El día cae de calma en
las horas finales, acampa bajo la ruta flotante de las aves que regresan. El
canto suena visible, se abre intermitente gritando en la lejanía. Tirado sobre
un manchón silvestre espero los cielos y me concentro en el punto que converjo.
Somos el reflejo que habitamos, la historia evolutiva que ha conducido al
hombre a descubrir otro tipo de luz: la oscuridad guarda la información que
propaga la distancia, late suspendida en nuestra memoria antes de nacer.
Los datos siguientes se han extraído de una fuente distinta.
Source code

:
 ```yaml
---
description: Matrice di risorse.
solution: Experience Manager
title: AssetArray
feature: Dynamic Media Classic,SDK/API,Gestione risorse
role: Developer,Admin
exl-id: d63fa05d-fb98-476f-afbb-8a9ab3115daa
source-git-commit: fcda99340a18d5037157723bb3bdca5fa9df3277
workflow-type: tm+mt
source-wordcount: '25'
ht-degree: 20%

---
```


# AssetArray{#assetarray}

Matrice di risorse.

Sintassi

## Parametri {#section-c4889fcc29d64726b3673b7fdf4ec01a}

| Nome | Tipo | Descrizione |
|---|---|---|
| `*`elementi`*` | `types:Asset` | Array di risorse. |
Un
dios biológico esparció las galaxias, midió el infinito y guardó los secretos
que activaron la vida. Las estrellas son brújulas de sangre, existen desde que
fueron arrojadas en su conciencia sideral a un futuro sin tiempo. Las vemos en
su territorio celeste alumbrando las formas que el ocaso les descubre. Camino
sobre esta sensibilidad profunda, mi cuerpo es un detalle arrasado por el
místico amor. Sería en este clamor de luz, cuando la sustancia esperma,
remplaza el hastío como un viaje espacial ante mí, lo escondido se explica con lo visible, donde las horas desérticas
que abandonan la tarde, caen de nostalgia nombrando lo que desaparece.